_WHAT YOU ARE ASKED TO DO_:
Please print the entries below exactly, from the line with "- El proceso" through the line with "o El enlace Gestión de Clientes", including both of those lines and leaving out all others.

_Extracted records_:
Content starts

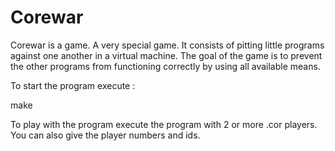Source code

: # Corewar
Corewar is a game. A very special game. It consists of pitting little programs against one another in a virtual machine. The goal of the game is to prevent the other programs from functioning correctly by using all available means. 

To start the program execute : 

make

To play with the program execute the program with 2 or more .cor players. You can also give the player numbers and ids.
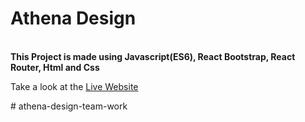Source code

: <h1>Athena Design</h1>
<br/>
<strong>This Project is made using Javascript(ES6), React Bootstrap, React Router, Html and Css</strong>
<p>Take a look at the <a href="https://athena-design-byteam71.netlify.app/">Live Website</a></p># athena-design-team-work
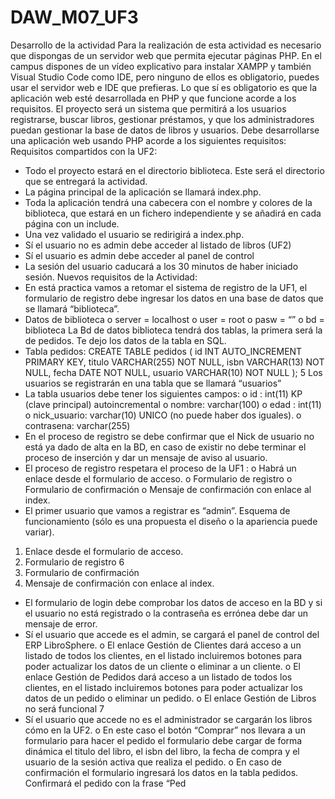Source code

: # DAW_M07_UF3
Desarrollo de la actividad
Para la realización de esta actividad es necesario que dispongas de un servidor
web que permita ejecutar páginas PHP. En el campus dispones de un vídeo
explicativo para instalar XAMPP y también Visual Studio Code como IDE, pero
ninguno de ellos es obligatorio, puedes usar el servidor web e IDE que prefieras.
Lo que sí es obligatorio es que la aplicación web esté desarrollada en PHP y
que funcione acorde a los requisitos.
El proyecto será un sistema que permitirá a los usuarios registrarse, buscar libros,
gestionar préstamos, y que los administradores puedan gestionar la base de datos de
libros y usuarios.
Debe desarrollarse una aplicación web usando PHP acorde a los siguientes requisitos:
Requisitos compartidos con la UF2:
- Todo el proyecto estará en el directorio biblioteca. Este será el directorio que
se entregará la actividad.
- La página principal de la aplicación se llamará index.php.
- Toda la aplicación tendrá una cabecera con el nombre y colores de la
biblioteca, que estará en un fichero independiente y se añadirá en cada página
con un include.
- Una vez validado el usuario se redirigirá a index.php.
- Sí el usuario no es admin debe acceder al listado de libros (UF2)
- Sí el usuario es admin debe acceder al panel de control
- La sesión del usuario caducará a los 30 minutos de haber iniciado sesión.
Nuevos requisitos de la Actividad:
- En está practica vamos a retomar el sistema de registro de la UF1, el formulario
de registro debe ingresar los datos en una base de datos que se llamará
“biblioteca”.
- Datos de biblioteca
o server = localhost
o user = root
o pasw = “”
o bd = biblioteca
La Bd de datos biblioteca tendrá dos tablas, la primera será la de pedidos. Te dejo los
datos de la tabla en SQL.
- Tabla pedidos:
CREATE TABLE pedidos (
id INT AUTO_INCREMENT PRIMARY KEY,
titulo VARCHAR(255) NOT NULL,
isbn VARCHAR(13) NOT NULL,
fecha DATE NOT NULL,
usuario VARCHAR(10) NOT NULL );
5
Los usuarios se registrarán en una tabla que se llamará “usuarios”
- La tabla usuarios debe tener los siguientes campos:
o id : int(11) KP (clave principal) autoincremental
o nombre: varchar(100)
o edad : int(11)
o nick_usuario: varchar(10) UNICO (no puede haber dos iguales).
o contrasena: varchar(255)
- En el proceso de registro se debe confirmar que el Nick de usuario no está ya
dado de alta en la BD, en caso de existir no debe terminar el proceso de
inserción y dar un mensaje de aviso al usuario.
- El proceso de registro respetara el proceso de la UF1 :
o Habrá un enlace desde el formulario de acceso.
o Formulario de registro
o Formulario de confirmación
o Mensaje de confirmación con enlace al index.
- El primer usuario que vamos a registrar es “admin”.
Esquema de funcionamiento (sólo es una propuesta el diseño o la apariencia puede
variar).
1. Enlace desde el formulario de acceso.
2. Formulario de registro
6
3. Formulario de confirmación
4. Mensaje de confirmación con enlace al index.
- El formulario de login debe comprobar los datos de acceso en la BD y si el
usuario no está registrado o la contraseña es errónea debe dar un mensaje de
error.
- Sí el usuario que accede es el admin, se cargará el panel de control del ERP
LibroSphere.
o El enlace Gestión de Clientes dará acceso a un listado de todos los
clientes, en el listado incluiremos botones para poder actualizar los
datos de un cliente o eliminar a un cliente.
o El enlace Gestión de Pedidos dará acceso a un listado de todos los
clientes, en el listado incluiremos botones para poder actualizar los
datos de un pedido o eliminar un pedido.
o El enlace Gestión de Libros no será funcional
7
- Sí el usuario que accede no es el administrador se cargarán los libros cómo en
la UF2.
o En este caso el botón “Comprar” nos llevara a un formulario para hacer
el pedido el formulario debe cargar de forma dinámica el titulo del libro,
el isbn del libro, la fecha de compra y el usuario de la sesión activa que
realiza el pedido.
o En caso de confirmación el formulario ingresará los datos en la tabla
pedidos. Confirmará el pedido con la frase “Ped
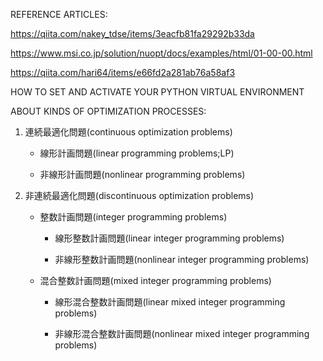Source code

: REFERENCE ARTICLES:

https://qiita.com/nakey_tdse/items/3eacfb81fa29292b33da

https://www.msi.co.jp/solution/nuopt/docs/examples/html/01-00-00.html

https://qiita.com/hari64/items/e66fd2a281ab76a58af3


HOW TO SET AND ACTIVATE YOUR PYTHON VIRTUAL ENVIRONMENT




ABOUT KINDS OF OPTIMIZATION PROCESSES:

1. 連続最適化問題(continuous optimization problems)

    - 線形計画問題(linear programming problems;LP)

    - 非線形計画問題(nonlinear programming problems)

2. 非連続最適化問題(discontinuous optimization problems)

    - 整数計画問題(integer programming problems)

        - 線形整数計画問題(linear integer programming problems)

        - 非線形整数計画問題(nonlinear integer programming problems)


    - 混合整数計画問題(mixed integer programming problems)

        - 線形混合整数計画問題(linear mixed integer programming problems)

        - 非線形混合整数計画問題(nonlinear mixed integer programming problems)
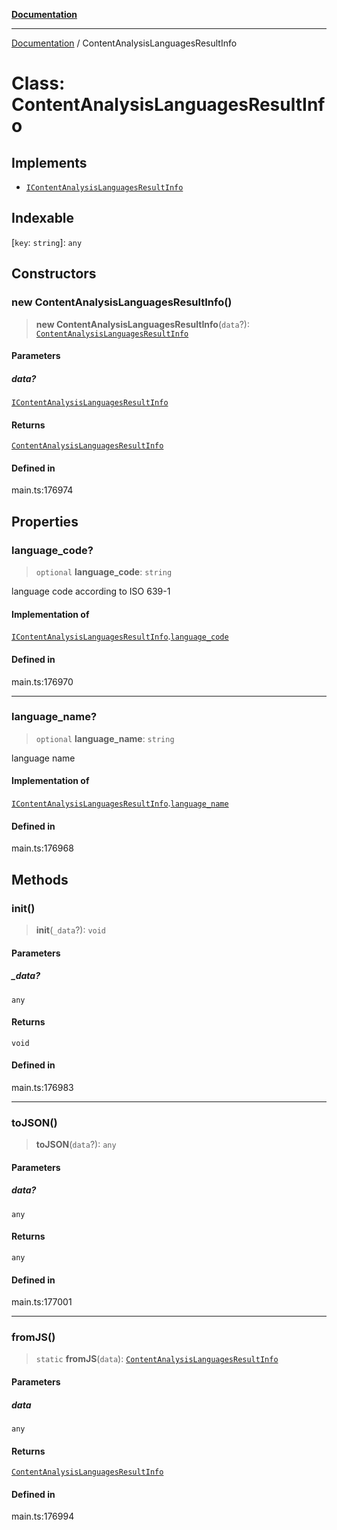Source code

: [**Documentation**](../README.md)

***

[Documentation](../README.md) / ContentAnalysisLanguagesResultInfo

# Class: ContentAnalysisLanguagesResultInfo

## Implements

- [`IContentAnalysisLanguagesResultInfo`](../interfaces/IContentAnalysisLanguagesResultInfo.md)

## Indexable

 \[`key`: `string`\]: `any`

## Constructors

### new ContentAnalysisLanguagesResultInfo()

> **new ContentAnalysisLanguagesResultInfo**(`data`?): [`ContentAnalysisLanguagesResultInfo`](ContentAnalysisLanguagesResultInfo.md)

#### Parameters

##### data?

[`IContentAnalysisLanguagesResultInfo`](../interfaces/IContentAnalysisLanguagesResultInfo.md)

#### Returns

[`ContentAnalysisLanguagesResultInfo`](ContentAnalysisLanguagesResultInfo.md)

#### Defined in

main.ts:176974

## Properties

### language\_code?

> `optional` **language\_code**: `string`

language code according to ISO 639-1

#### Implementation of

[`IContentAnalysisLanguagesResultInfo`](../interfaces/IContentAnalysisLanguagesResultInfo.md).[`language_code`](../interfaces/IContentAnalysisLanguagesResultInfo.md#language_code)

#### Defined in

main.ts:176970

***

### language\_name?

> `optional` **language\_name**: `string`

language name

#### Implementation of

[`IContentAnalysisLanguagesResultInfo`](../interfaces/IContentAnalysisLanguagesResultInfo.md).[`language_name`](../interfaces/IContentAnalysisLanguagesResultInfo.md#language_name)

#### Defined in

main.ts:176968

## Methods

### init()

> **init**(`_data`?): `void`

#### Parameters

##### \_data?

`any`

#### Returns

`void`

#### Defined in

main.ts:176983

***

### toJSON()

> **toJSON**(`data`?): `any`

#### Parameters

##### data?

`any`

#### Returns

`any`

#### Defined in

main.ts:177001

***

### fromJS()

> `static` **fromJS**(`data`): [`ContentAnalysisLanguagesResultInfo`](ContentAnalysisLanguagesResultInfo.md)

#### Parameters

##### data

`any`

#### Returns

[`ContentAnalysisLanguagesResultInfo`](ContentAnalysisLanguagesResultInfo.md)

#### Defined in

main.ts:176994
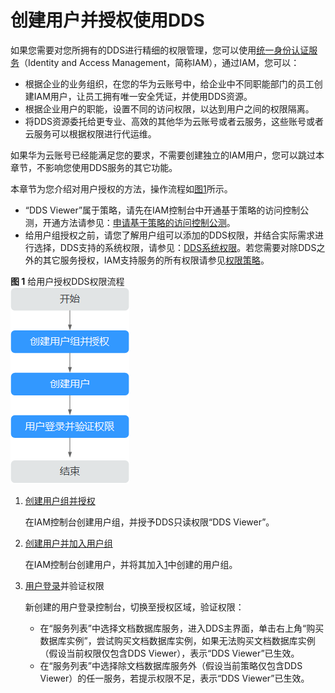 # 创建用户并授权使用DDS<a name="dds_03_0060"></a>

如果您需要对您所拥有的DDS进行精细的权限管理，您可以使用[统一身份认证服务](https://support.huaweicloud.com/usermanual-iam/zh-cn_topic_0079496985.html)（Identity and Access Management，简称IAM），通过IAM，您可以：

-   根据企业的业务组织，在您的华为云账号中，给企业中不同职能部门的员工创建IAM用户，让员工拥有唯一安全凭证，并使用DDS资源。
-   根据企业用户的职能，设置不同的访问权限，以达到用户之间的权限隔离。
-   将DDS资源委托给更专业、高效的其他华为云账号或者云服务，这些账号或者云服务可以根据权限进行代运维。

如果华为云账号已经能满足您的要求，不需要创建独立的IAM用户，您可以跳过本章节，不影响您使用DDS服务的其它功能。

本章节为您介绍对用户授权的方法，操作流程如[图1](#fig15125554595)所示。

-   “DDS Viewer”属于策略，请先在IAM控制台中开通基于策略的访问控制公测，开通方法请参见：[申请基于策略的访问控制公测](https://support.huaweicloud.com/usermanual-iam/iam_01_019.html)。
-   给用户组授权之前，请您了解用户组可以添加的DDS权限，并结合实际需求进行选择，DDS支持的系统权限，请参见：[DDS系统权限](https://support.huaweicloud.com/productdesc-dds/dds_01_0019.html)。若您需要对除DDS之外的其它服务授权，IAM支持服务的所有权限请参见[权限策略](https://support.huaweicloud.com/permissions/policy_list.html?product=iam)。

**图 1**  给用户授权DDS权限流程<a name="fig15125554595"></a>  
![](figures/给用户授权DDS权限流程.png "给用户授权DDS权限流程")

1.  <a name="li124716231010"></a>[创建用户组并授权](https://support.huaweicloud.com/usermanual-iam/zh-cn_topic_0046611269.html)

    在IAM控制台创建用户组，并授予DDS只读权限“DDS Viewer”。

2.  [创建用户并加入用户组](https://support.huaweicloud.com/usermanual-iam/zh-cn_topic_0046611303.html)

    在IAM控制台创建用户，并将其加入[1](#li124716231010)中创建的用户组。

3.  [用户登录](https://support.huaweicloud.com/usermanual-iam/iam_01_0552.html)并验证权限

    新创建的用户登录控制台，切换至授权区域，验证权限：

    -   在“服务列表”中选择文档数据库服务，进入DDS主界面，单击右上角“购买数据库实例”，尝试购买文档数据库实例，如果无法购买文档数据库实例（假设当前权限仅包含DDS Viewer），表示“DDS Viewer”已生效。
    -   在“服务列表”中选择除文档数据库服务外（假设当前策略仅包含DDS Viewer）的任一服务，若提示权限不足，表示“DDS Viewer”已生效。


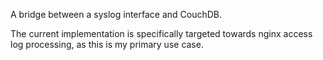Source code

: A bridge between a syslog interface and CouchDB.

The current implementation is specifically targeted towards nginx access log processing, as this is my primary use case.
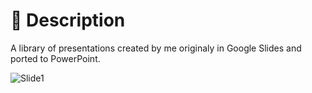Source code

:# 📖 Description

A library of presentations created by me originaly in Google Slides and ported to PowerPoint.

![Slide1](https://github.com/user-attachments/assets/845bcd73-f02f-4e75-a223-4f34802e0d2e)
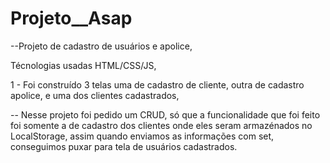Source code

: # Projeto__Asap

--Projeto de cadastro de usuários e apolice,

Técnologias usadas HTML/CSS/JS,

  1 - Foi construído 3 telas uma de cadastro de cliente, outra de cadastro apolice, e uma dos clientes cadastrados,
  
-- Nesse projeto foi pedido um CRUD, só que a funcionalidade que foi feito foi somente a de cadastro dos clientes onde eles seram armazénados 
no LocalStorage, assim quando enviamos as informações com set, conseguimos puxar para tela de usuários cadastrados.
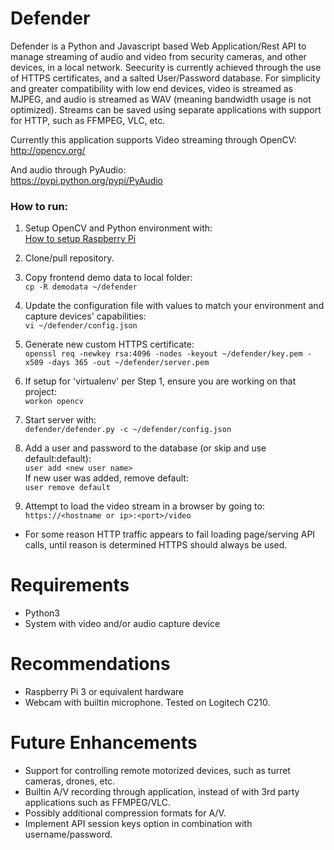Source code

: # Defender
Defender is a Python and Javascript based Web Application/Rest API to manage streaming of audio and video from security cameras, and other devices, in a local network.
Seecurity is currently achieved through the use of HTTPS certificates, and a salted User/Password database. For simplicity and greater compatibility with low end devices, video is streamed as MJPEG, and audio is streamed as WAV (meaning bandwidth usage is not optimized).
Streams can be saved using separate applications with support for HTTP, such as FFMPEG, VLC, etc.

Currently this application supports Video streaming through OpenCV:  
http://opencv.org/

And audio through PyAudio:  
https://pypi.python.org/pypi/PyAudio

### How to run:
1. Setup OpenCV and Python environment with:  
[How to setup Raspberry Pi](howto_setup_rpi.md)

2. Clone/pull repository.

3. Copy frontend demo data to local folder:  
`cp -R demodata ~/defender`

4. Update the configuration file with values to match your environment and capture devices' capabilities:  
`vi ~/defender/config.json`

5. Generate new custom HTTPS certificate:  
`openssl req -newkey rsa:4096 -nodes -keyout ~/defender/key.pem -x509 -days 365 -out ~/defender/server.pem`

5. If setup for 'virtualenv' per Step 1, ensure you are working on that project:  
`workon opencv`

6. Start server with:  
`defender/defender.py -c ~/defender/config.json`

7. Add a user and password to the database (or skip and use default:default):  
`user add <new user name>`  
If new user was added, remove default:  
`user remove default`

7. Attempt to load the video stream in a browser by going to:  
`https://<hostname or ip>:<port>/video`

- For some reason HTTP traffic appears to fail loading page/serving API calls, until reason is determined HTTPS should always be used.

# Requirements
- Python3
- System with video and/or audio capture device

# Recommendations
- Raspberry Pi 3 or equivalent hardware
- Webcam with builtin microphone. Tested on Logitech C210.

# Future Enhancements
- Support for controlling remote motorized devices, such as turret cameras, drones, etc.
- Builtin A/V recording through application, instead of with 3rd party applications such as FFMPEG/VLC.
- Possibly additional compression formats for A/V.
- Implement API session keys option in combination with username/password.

Content ends

_RESULT_:
- El proceso de registro respetara el proceso de la UF1 :
o Habrá un enlace desde el formulario de acceso.
o Formulario de registro
o Formulario de confirmación
o Mensaje de confirmación con enlace al index.
- El primer usuario que vamos a registrar es “admin”.
Esquema de funcionamiento (sólo es una propuesta el diseño o la apariencia puede
variar).
1. Enlace desde el formulario de acceso.
2. Formulario de registro
6
3. Formulario de confirmación
4. Mensaje de confirmación con enlace al index.
- El formulario de login debe comprobar los datos de acceso en la BD y si el
usuario no está registrado o la contraseña es errónea debe dar un mensaje de
error.
- Sí el usuario que accede es el admin, se cargará el panel de control del ERP
LibroSphere.
o El enlace Gestión de Clientes dará acceso a un listado de todos los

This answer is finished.